A recent article in the Vancouver Sun (20 April, 2011, “Are there too many foreign workers?”, by David Green, page A11) argues that Canada should be more reluctant to make use of temporary foreign workers (TFW) to meet talent shortages in the Canadian economy. David is an economics professor at UBC and an associate of the Canadian Centre for Policy alternatives (often thought of a left of centre counter research organization to the Fraser Institute). Davids concerns and arguement include:
- The remarkable growth and reliance on TFW since 2004 (from 112,543 to 192,281  a 57% increase.
- Canada admits close to 3* TFW as it does immigrants under the conventional “Economic class”.
- The remarkable increase in “Elemental and Labourers” from 2005 to 2009 is 400%.
- The list of TFW eligible occupations in Alberta and BC include janitors and food counter workers.
- The moderating/depressing effect on wages by using so many TFW. Apparently real wages for high school or less educated workers starting a new job declined by about 20% between 1980 and the mid 2000s. Why should we support this situation – the economy won’t stop if their wages rise.

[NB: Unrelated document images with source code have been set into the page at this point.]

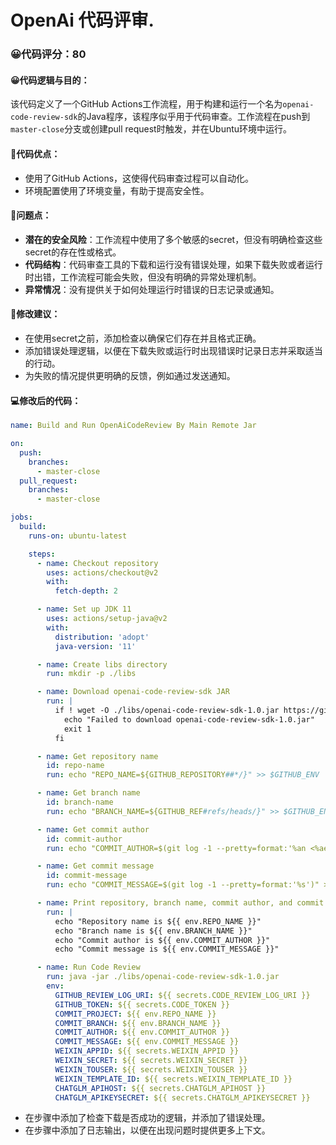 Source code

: # OpenAi 代码评审.
### 😀代码评分：80
#### 😀代码逻辑与目的：
该代码定义了一个GitHub Actions工作流程，用于构建和运行一个名为`openai-code-review-sdk`的Java程序，该程序似乎用于代码审查。工作流程在push到`master-close`分支或创建pull request时触发，并在Ubuntu环境中运行。

#### 🎯代码优点：
- 使用了GitHub Actions，这使得代码审查过程可以自动化。
- 环境配置使用了环境变量，有助于提高安全性。

#### 🤔问题点：
- **潜在的安全风险**：工作流程中使用了多个敏感的secret，但没有明确检查这些secret的存在性或格式。
- **代码结构**：代码审查工具的下载和运行没有错误处理，如果下载失败或者运行时出错，工作流程可能会失败，但没有明确的异常处理机制。
- **异常情况**：没有提供关于如何处理运行时错误的日志记录或通知。

#### 🎯修改建议：
- 在使用secret之前，添加检查以确保它们存在并且格式正确。
- 添加错误处理逻辑，以便在下载失败或运行时出现错误时记录日志并采取适当的行动。
- 为失败的情况提供更明确的反馈，例如通过发送通知。

#### 💻修改后的代码：
```yaml
name: Build and Run OpenAiCodeReview By Main Remote Jar

on:
  push:
    branches:
      - master-close
  pull_request:
    branches:
      - master-close

jobs:
  build:
    runs-on: ubuntu-latest

    steps:
      - name: Checkout repository
        uses: actions/checkout@v2
        with:
          fetch-depth: 2

      - name: Set up JDK 11
        uses: actions/setup-java@v2
        with:
          distribution: 'adopt'
          java-version: '11'

      - name: Create libs directory
        run: mkdir -p ./libs

      - name: Download openai-code-review-sdk JAR
        run: |
          if ! wget -O ./libs/openai-code-review-sdk-1.0.jar https://github.com/273JIA/openai-code-review-log/releases/download/v1.0/openai-code-review-sdk-1.0.jar; then
            echo "Failed to download openai-code-review-sdk-1.0.jar"
            exit 1
          fi

      - name: Get repository name
        id: repo-name
        run: echo "REPO_NAME=${GITHUB_REPOSITORY##*/}" >> $GITHUB_ENV

      - name: Get branch name
        id: branch-name
        run: echo "BRANCH_NAME=${GITHUB_REF#refs/heads/}" >> $GITHUB_ENV

      - name: Get commit author
        id: commit-author
        run: echo "COMMIT_AUTHOR=$(git log -1 --pretty=format:'%an <%ae>')" >> $GITHUB_ENV

      - name: Get commit message
        id: commit-message
        run: echo "COMMIT_MESSAGE=$(git log -1 --pretty=format:'%s')" >> $GITHUB_ENV

      - name: Print repository, branch name, commit author, and commit message
        run: |
          echo "Repository name is ${{ env.REPO_NAME }}"
          echo "Branch name is ${{ env.BRANCH_NAME }}"
          echo "Commit author is ${{ env.COMMIT_AUTHOR }}"
          echo "Commit message is ${{ env.COMMIT_MESSAGE }}"

      - name: Run Code Review
        run: java -jar ./libs/openai-code-review-sdk-1.0.jar
        env:
          GITHUB_REVIEW_LOG_URI: ${{ secrets.CODE_REVIEW_LOG_URI }}
          GITHUB_TOKEN: ${{ secrets.CODE_TOKEN }}
          COMMIT_PROJECT: ${{ env.REPO_NAME }}
          COMMIT_BRANCH: ${{ env.BRANCH_NAME }}
          COMMIT_AUTHOR: ${{ env.COMMIT_AUTHOR }}
          COMMIT_MESSAGE: ${{ env.COMMIT_MESSAGE }}
          WEIXIN_APPID: ${{ secrets.WEIXIN_APPID }}
          WEIXIN_SECRET: ${{ secrets.WEIXIN_SECRET }}
          WEIXIN_TOUSER: ${{ secrets.WEIXIN_TOUSER }}
          WEIXIN_TEMPLATE_ID: ${{ secrets.WEIXIN_TEMPLATE_ID }}
          CHATGLM_APIHOST: ${{ secrets.CHATGLM_APIHOST }}
          CHATGLM_APIKEYSECRET: ${{ secrets.CHATGLM_APIKEYSECRET }}
```

- 在步骤中添加了检查下载是否成功的逻辑，并添加了错误处理。
- 在步骤中添加了日志输出，以便在出现问题时提供更多上下文。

- The tenuous nature of labour rights for TFW.
- Bringing in skilled workers (e.g., pipefitters and carpenters) reduces the ROI of investing in those occupations.
- These consequences and concerns mean that we should have much more of a public debate on the policy and practices.
There are any number of places to begin to comment on Green’s argumentation and concerns. First though, I agree that if there are wide spread concerns about any public policy it is reasonable to ask that they be debated.
My main concern is there is a lot of supposition without any sense of evidence to support several of the claims (there may be evidence but it is not alluded to to) in the areas of reduce ROI on investing in skilling up people, how systemic or serious are TFW being exploited or abused (yes I have read the various press exposes on the subject – so I acknowledge that it apparently happens). The connection to using TFW in low skill occupations resulting in a 20% reduction in real wages (over 20years) seems a stretch given that many other factors could be at play and fully explain this result.
My main interest in this subject is that as a TM consultant I have the propensity to recommend to my clients that when they have a significant TM uncertainty and risk issue in their organization there is a prudent practice of having at least three active strategies to “cover it”. There will be a primary strategy (expected to deal with at least 80% of the concerns and two companion strategies that enable the client to deal with the unexpected and the volatility in the market place and/or the level of talent related activity within the organization.
Use of TFW is an option that can be used for any of the three strategies. I am aware of a number of occupations (often low skilled) that cannot be filled (especially in the food production and hospitality type industries. I recall with some irony the fuss a couple of years ago within the USA about the number of illegal Mexicans in the country. There was much posturing and histrionics spouted for several months until it became well understood that the agriculture business in California would virtually come to a standstill if all the illegals were sent packing. So having lower paying occupations go unfilled may not bring the country to its knees, but it can decimate an industry or local economy.
Any change to a public policy should be done with full appreciation for the primary, secondary and tertiary consequences. And to suggest that we should encourage increases in costs due to policy induced resource restrictions should never be taken lightly. Let those who would be on the receiving side of the impacts have some voice too.